US and Global Agencies Urge Immediate Patch for Cisco SD-WAN Flaw

Cisco disclosed a critical authentication-bypass vulnerability in its Catalyst SD-WAN Controller and Manager software on May 15, 2026 ^[5].

The flaw is significant because it allows remote attackers to bypass security protocols and obtain full administrative control of SD-WAN devices. Since these controllers manage entire network infrastructures, a breach could compromise the integrity of enterprise and government networks worldwide.

Security researcher Switchzilla disclosed the bug, identified as CVE-2026-20182 ^[1]. The vulnerability carries a CVSS severity score of 10.0, the maximum possible rating ^[4]. Other reports have associated the critical flaw with identifiers CVE-2026-20127 ^[2] and CVE-2025-20188 ^[3].

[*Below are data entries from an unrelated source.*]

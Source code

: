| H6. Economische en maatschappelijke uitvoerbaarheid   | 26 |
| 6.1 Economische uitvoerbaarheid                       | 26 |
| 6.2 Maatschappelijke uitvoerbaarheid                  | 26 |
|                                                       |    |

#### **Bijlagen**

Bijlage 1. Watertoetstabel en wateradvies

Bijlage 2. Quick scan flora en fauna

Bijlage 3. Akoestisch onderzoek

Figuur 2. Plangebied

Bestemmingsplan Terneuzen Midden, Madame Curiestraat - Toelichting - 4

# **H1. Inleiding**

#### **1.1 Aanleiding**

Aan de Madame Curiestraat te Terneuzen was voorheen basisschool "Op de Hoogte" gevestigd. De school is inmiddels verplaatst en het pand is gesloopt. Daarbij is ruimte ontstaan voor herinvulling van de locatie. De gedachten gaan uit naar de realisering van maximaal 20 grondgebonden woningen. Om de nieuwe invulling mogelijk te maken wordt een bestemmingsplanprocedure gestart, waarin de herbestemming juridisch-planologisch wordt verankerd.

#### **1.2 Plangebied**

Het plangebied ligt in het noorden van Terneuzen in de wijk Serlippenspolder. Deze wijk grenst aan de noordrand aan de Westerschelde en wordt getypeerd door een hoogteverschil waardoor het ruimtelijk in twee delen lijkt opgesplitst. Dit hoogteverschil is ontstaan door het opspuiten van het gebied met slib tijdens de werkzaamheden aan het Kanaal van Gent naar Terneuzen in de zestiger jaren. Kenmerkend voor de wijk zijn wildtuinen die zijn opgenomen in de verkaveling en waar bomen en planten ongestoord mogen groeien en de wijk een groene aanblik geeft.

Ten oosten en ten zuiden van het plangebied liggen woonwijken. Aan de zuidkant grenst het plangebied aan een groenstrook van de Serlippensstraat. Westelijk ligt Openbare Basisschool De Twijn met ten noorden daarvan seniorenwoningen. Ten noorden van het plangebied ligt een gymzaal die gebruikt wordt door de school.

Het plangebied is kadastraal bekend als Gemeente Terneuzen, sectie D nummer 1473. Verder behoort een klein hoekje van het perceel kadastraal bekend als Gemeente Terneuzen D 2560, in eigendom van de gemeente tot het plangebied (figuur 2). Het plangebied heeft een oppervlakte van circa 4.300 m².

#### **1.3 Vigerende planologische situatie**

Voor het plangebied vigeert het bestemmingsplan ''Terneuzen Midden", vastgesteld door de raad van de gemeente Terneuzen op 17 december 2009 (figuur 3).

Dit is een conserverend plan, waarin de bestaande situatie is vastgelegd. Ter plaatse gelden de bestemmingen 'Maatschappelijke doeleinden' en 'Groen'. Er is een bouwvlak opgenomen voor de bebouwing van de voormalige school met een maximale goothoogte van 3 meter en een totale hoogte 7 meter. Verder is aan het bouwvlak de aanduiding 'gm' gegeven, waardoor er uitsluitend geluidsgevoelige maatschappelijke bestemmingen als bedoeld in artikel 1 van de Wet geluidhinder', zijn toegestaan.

National cyber agencies from five countries, the U.S., UK, Canada, Australia, and New Zealand, are urging administrators to apply patches immediately ^[7]. The Cybersecurity and Infrastructure Security Agency (CISA) said that the vulnerability is already being exploited in the wild ^[3].

While the public disclosure occurred this week, some reports indicate that active exploitation of related authentication-bypass bugs has been observed as early as 2023 ^[6]. The "make-me-admin" nature of the flaw means attackers do not need existing credentials to seize control of the system.

Cisco has released updates to address the vulnerability. Security experts said that organizations should prioritize these updates to prevent unauthorized access to their network management layers.